Task goal
Would you count the lines in the entries below that contain "boundaries"? Reply with the number only.

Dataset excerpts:

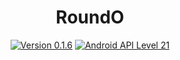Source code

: <h1 align=center>RoundO</h1>
<p align=center>
    <a href="./CHANGELOG.md"><img alt="Version 0.1.6" src="https://img.shields.io/badge/version-0.1.6-red.svg"/></a>
    <a href="https://www.android.com/versions/lollipop-5-0/"><img alt="Android API Level 21" src="https://img.shields.io/badge/Android_API_Level-21-A4C639.svg"/></a>
</p>
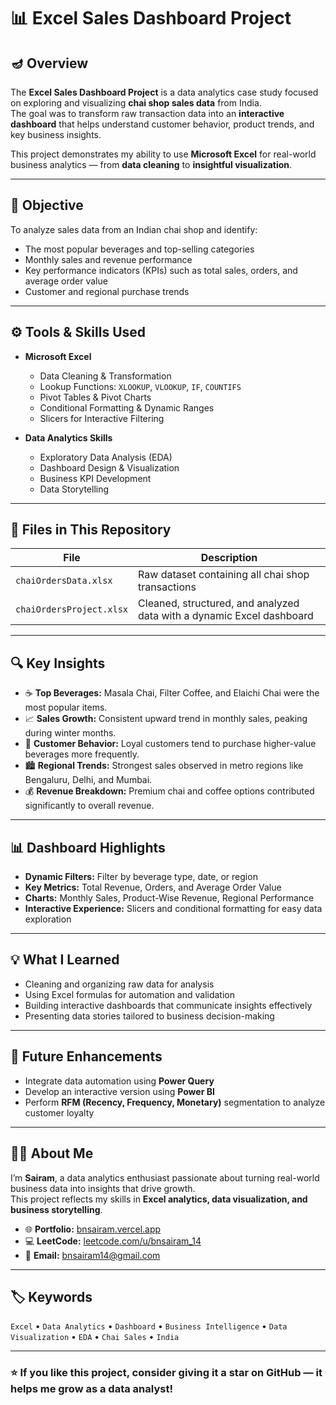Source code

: # 📊 Excel Sales Dashboard Project

## 🪔 Overview  
The **Excel Sales Dashboard Project** is a data analytics case study focused on exploring and visualizing **chai shop sales data** from India.  
The goal was to transform raw transaction data into an **interactive dashboard** that helps understand customer behavior, product trends, and key business insights.

This project demonstrates my ability to use **Microsoft Excel** for real-world business analytics — from **data cleaning** to **insightful visualization**.

---

## 🎯 Objective  
To analyze sales data from an Indian chai shop and identify:
- The most popular beverages and top-selling categories  
- Monthly sales and revenue performance  
- Key performance indicators (KPIs) such as total sales, orders, and average order value  
- Customer and regional purchase trends  

---

## ⚙️ Tools & Skills Used  
- **Microsoft Excel**
  - Data Cleaning & Transformation  
  - Lookup Functions: `XLOOKUP`, `VLOOKUP`, `IF`, `COUNTIFS`  
  - Pivot Tables & Pivot Charts  
  - Conditional Formatting & Dynamic Ranges  
  - Slicers for Interactive Filtering  

- **Data Analytics Skills**
  - Exploratory Data Analysis (EDA)  
  - Dashboard Design & Visualization  
  - Business KPI Development  
  - Data Storytelling  

---

## 📂 Files in This Repository
| File | Description |
|------|--------------|
| `chaiOrdersData.xlsx` | Raw dataset containing all chai shop transactions |
| `chaiOrdersProject.xlsx` | Cleaned, structured, and analyzed data with a dynamic Excel dashboard |

---

## 🔍 Key Insights
- ☕ **Top Beverages:** Masala Chai, Filter Coffee, and Elaichi Chai were the most popular items.  
- 📈 **Sales Growth:** Consistent upward trend in monthly sales, peaking during winter months.  
- 👥 **Customer Behavior:** Loyal customers tend to purchase higher-value beverages more frequently.  
- 🏙️ **Regional Trends:** Strongest sales observed in metro regions like Bengaluru, Delhi, and Mumbai.  
- 💰 **Revenue Breakdown:** Premium chai and coffee options contributed significantly to overall revenue.

---

## 📊 Dashboard Highlights
- **Dynamic Filters:** Filter by beverage type, date, or region  
- **Key Metrics:** Total Revenue, Orders, and Average Order Value  
- **Charts:** Monthly Sales, Product-Wise Revenue, Regional Performance  
- **Interactive Experience:** Slicers and conditional formatting for easy data exploration  

---

## 💡 What I Learned
- Cleaning and organizing raw data for analysis  
- Using Excel formulas for automation and validation  
- Building interactive dashboards that communicate insights effectively  
- Presenting data stories tailored to business decision-making  

---

## 🚀 Future Enhancements
- Integrate data automation using **Power Query**  
- Develop an interactive version using **Power BI**  
- Perform **RFM (Recency, Frequency, Monetary)** segmentation to analyze customer loyalty  

---

## 🧑‍💼 About Me
I’m **Sairam**, a data analytics enthusiast passionate about turning real-world business data into insights that drive growth.  
This project reflects my skills in **Excel analytics, data visualization, and business storytelling**.

- 🌐 **Portfolio:** [bnsairam.vercel.app](https://bnsairam.vercel.app)  
- 💻 **LeetCode:** [leetcode.com/u/bnsairam_14](https://leetcode.com/u/bnsairam_14/)  
- 📧 **Email:** [bnsairam14@gmail.com](mailto:bnsairam14@gmail.com)

---

## 🏷️ Keywords  
`Excel` • `Data Analytics` • `Dashboard` • `Business Intelligence` • `Data Visualization` • `EDA` • `Chai Sales` • `India`

---

### ⭐ If you like this project, consider giving it a star on GitHub — it helps me grow as a data analyst!
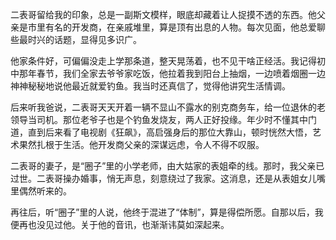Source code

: 二表哥留给我的印象，总是一副斯文模样，眼底却藏着让人捉摸不透的东西。他父亲是市里有名的开发商，在亲戚堆里，算是顶有出息的人物。每次见面，他总爱聊些最时兴的话题，显得见多识广。

他家条件好，可偏偏没走上学那条道，整天晃荡着，也不见干啥正经活。我记得初中那年春节，我们全家去爷爷家吃饭，他拉着我到阳台上抽烟，一边喷着烟圈一边神神秘秘地说他最近就爱钓鱼。我当时还真信了，觉得他讲究生活情调。

后来听我爸说，二表哥天天开着一辆不显山不露水的别克商务车，给一位退休的老领导当司机。那位老爷子也是个钓鱼发烧友，两人正好投缘。年少时不懂其中门道，直到后来看了电视剧《狂飙》，高启强身后的那位大靠山，顿时恍然大悟，艺术果然扎根于生活。他开发商父亲的深谋远虑，令人不得不叹服。

二表哥的妻子，是“圈子”里的小学老师，由大姑家的表姐牵的线。那时，我父亲已过世。二表哥操办婚事，悄无声息，刻意绕过了我家。这消息，还是从表姐女儿嘴里偶然听来的。

再往后，听“圈子”里的人说，他终于混进了“体制”，算是得偿所愿。自那以后，我便再也没见过他。关于他的音讯，也渐渐讳莫如深起来。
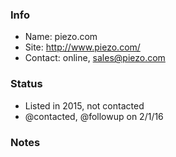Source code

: ### Info

* Name: piezo.com
* Site:  http://www.piezo.com/
* Contact: online, sales@piezo.com

### Status

* Listed in 2015, not contacted
* @contacted, @followup on 2/1/16

### Notes
 

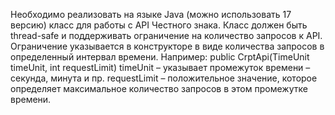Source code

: Необходимо реализовать на языке Java (можно использовать 17
версию) класс для работы с API Честного знака. Класс должен быть
thread-safe и поддерживать ограничение на количество запросов к
API. Ограничение указывается в конструкторе в виде количества
запросов в определенный интервал времени. Например:
public CrptApi(TimeUnit timeUnit, int requestLimit)
timeUnit – указывает промежуток времени – секунда, минута и пр.
requestLimit – положительное значение, которое определяет
максимальное количество запросов в этом промежутке времени.
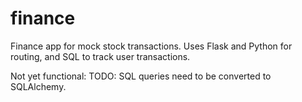 # finance
Finance app for mock stock transactions. Uses Flask and Python for routing, and SQL to track user transactions.

Not yet functional: TODO: SQL queries need to be converted to SQLAlchemy.
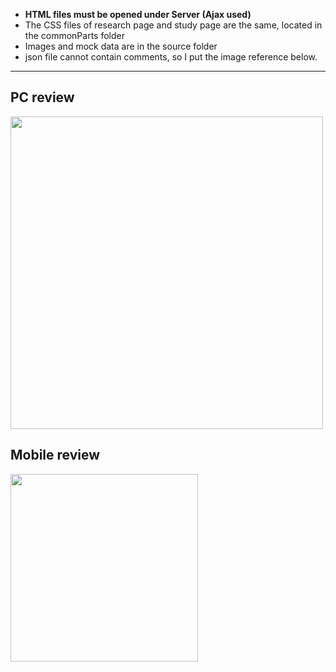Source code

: - **HTML files must be opened under Server (Ajax used)**
- The CSS files of research page and study page are the same, located in the commonParts folder
- Images and mock data are in the source folder
- json file cannot contain comments, so I put the image reference below.

----
PC review 
---
<img src = "https://github.com/Ellie-Y/Website-Cousework/blob/master/PC-sample.gif" width="500px" />

Mobile review
---
<img src = "https://github.com/Ellie-Y/Website-Cousework/blob/master/Mobile-sample.gif" width="300px" />

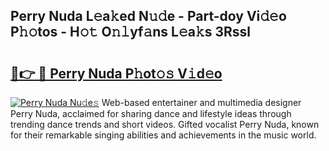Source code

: ## Perry Nuda L𝚎a𝚔ed N𝚞𝚍e - Part-doy Vi𝚍𝚎o P𝚑𝚘tos - H𝚘𝚝 O𝚗𝚕yf𝚊ns L𝚎a𝚔s 3Rssl

# <h2><a href="http://kfdbv61.oniu.top/?m=Perry+Nuda">🔗👉 🔴 Perry Nuda P𝚑ot𝚘𝚜 V𝚒d𝚎o</a></h2>

[![Perry Nuda Nu𝚍e𝚜](https://i.imgur.com/0qMVB7G.gif)](http://kfdbv61.oniu.top/?m=Perry+Nuda)
Web-based entertainer and multimedia designer Perry Nuda, acclaimed for sharing dance and lifestyle ideas through trending dance trends and short videos. Gifted vocalist Perry Nuda, known for their remarkable singing abilities and achievements in the music world.  
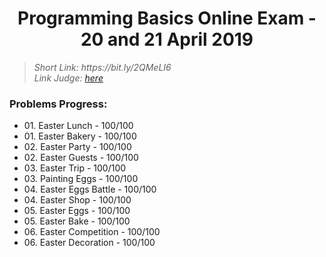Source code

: <h1 align="center">Programming Basics Online Exam - 20 and 21 April 2019</h1>

<blockquote>
    <i>
        Short Link: https://bit.ly/2QMeLI6
    </i>
    <br>
    <i>
        Link Judge: <a href="https://judge.softuni.bg/Contests/Practice/Index/1637#0">here</a>
    </i>
</blockquote>

<h3>Problems Progress:</h3>
<ul>
<li>
    01. Easter Lunch - 100/100
</li>

<li>
    01. Easter Bakery - 100/100
</li>

<li>
    02. Easter Party - 100/100
</li>

<li>
    02. Easter Guests - 100/100
</li>

<li>
    03. Easter Trip - 100/100
</li>

<li>
    03. Painting Eggs - 100/100
</li>

<li>
    04. Easter Eggs Battle - 100/100
</li>

<li>
    04. Easter Shop - 100/100
</li>

<li>
    05. Easter Eggs - 100/100
</li>

<li>
    05. Easter Bake - 100/100
</li>

<li>
    06. Easter Competition - 100/100
</li>

<li>
    06. Easter Decoration - 100/100
</li>
</ul>
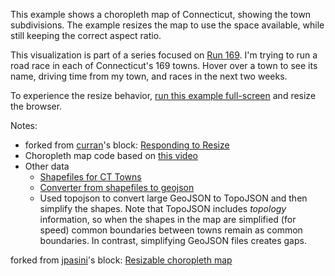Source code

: This example shows a choropleth map of Connecticut, showing the town
subdivisions. The example resizes the map to use the space available,
while still keeping the correct aspect ratio. 

This visualization is part of a series focused on [Run
169](http://www.debticonn.org). I'm trying to run a road race in each of
Connecticut's 169 towns. Hover over a town to see its name, driving time from my town, and races in
the next two weeks.

To experience the resize behavior, [run this example
full-screen](https://bl.ocks.org/jpasini/raw/dca25b76efe015ef42433c5ca019e27b/)
and resize the browser.

Notes:

* forked from <a href='http://bl.ocks.org/curran/'>curran</a>'s block:
    <a
    href='http://bl.ocks.org/curran/3a68b0c81991e2e94b19'>Responding
    to Resize</a>
* Choropleth map code based on [this
    video](https://www.youtube.com/watch?v=lJgEx_yb4u0)
* Other data
  * [Shapefiles for CT Towns](http://magic.lib.uconn.edu/connecticut_data.html)
  * [Converter from shapefiles to geojson](https://mygeodata.cloud/converter/shp-to-geojson)
  * Used topojson to convert large GeoJSON to TopoJSON and then
      simplify the shapes. Note that TopoJSON includes *topology*
      information, so when the shapes in the map are simplified (for
      speed) common boundaries between towns remain as common
      boundaries. In contrast, simplifying GeoJSON files creates gaps.



forked from <a href='http://bl.ocks.org/jpasini/'>jpasini</a>'s block: <a href='http://bl.ocks.org/jpasini/dca25b76efe015ef42433c5ca019e27b'>Resizable choropleth map</a>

Response to the task
2